Geometry Word Problems
The geometry problems in this set involve lines, angles, triangles, rectangles, squares, and circles. You will learn how to find length, perimeter, area, circumference, and volume, and how you can apply geometry to everyday problems.
- Mark intends to tile a kitchen floor, which is 9 ft by 11 ft. How many 6-inch tiles are needed to tile the floor?
- 60
- 99
- 396
- 449
- A framed print measures 36 in by 22 in. If the print is enclosed by a 2-inch matting, what is the length of the diagonal of the print? Round to the nearest tenth. See illustration.
- 36.7 in
- 39.4 in
- 26.5 in
- 50 in
- A 20-foot light post casts a shadow 25 feet long. At the same time, a building nearby casts a shadow 60 feet long. How tall is the building?
- 48 ft
- 75 ft
- 8 ft
- 95 ft
- Barbara is wrapping a wedding gift that is contained within a rectangular box 20 in by 18 in by 4 in.

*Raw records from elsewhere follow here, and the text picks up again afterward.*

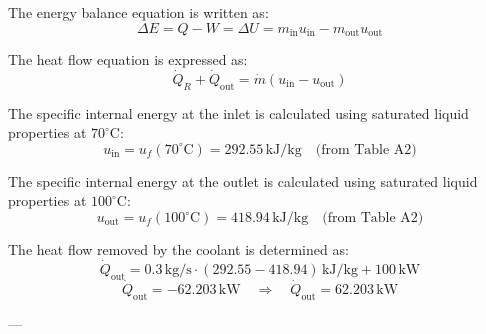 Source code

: The energy balance equation is written as:  
\[
\Delta E = Q - W = \Delta U = m_{\text{in}} u_{\text{in}} - m_{\text{out}} u_{\text{out}}
\]  

The heat flow equation is expressed as:  
\[
\dot{Q}_R + \dot{Q}_{\text{out}} = \dot{m} (u_{\text{in}} - u_{\text{out}})
\]  

The specific internal energy at the inlet is calculated using saturated liquid properties at \( 70^\circ\text{C} \):  
\[
u_{\text{in}} = u_f(70^\circ\text{C}) = 292.55 \, \text{kJ/kg} \quad \text{(from Table A2)}
\]  

The specific internal energy at the outlet is calculated using saturated liquid properties at \( 100^\circ\text{C} \):  
\[
u_{\text{out}} = u_f(100^\circ\text{C}) = 418.94 \, \text{kJ/kg} \quad \text{(from Table A2)}
\]  

The heat flow removed by the coolant is determined as:  
\[
\dot{Q}_{\text{out}} = 0.3 \, \text{kg/s} \cdot (292.55 - 418.94) \, \text{kJ/kg} + 100 \, \text{kW}
\]  
\[
\dot{Q}_{\text{out}} = -62.203 \, \text{kW} \quad \Rightarrow \quad \dot{Q}_{\text{out}} = 62.203 \, \text{kW}
\]  

--- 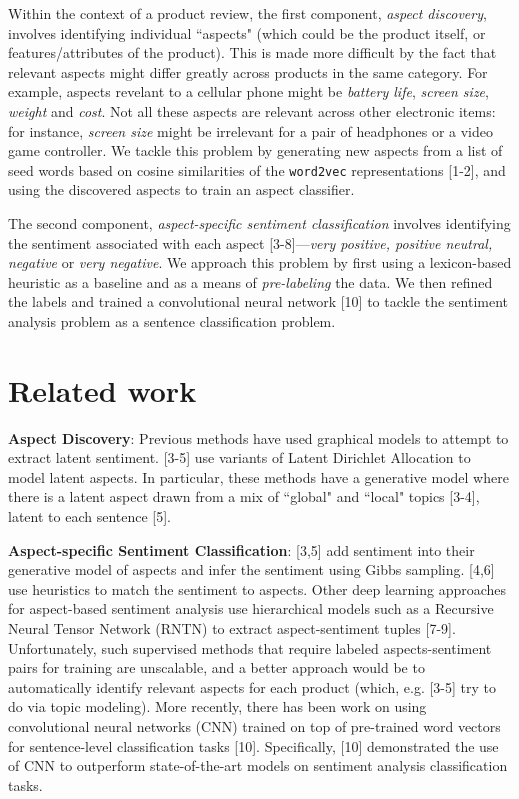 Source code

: \documentclass{article} %
\begin{document}
Within the context of a product review, the first component, \textit{aspect discovery}, involves identifying individual ``aspects" (which could be the product itself, or features/attributes of the product). This is made more difficult by the fact that relevant aspects might differ greatly across products in the same category. For example, aspects revelant to a cellular phone might be \textit{battery life}, \textit{screen size}, \textit{weight} and \textit{cost}. Not all these aspects are relevant across other electronic items: for instance, \textit{screen size} might be irrelevant for a pair of headphones or a video game controller. We tackle this problem by generating new aspects from a list of seed words based on cosine similarities of the \texttt{word2vec} representations [1-2], and using the discovered aspects to train an aspect classifier.

The second component, \textit{aspect-specific sentiment classification} involves identifying the sentiment associated with each aspect [3-8]---\textit{very positive, positive neutral, negative} or \textit{very negative}. We approach this problem by first using a lexicon-based heuristic as a baseline and as a means of \textit{pre-labeling} the data. We then refined the labels and trained a convolutional neural network [10] to tackle the sentiment analysis problem as a sentence classification problem.

\section{Related work}


\textbf{Aspect Discovery}: Previous methods have used graphical models to attempt to extract latent sentiment. [3-5] use variants of Latent Dirichlet Allocation to model latent aspects. In particular, these methods have a generative model where there is a latent aspect drawn from a mix of ``global" and ``local" topics [3-4], latent to each sentence [5].



\textbf{Aspect-specific Sentiment Classification}: [3,5] add sentiment into their generative model of aspects and infer the sentiment using Gibbs sampling. [4,6] use heuristics to match the sentiment to aspects. Other deep learning approaches for aspect-based sentiment analysis use hierarchical models such as a Recursive Neural Tensor Network (RNTN) to extract aspect-sentiment tuples [7-9]. Unfortunately, such supervised methods that require labeled aspects-sentiment pairs for training are unscalable, and a better approach would be to automatically identify relevant aspects for each product (which, e.g. [3-5] try to do via topic modeling). More recently, there has been work on using convolutional neural networks (CNN) trained on top of pre-trained word vectors for sentence-level classification tasks [10]. Specifically, [10] demonstrated the use of CNN to outperform state-of-the-art models on sentiment analysis classification tasks.
\end{document}
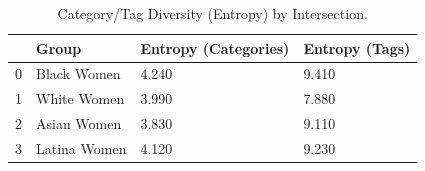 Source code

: \begin{table}[htbp]
\centering
\caption{Category/Tag Diversity (Entropy) by Intersection.}
\label{tab:eda_entropy_by_group}
\begin{tabular}{llll}
\toprule
 & Group & Entropy (Categories) & Entropy (Tags) \\
\midrule
0 & Black Women & 4.240 & 9.410 \\
1 & White Women & 3.990 & 7.880 \\
2 & Asian Women & 3.830 & 9.110 \\
3 & Latina Women & 4.120 & 9.230 \\
\bottomrule
\end{tabular}

\end{table} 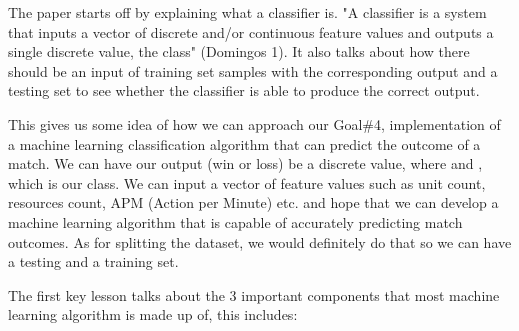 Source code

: \documentclass[a4paper,12pt]{report}
\begin{document}
The paper starts off by explaining what a classifier is. "A classifier is a system that inputs a vector of discrete and/or continuous feature values and outputs a single discrete value, the class" (Domingos 1). It also talks about how there should be an input of training set samples with the corresponding output and a testing set to see whether the classifier is able to produce the correct output.

This gives us some idea of how we can approach our Goal\#4, implementation of a machine learning classification algorithm that can predict the outcome of a match. We can have our output (win or loss) be a discrete value, where  and , which is our class. We can input a vector of feature values such as unit count, resources count, APM (Action per Minute) etc. and hope that we can develop a machine learning algorithm that is capable of accurately predicting match outcomes. As for splitting the dataset, we would definitely do that so we can have a testing and a training set.

The first key lesson talks about the 3 important components that most machine learning algorithm is made up of, this includes:
\end{document}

How much wrapping paper will she need?
- 512 in^{2}
- 1,440 in^{2}
- 1,024 in^{2}
- 92 in^{2}
- Mark is constructing a walkway around his inground pool. The pool is 20 ft by 40 ft and the walkway is intended to be 4 ft wide. What is the area of the walkway?
- 224 ft^{2}
- 416 ft^{2}
- 256 ft^{2}
- 544 ft^{2}
- The picture frame shown below has outer dimensions of 8 in by 10 in and inner dimensions of 6 in by 8 in. Find the area of section A of the frame.
- 18 in^{2}
- 14 in^{2}
- 7 in^{2}
- 9 in^{2}
For questions 7 and 8, use the following illustration.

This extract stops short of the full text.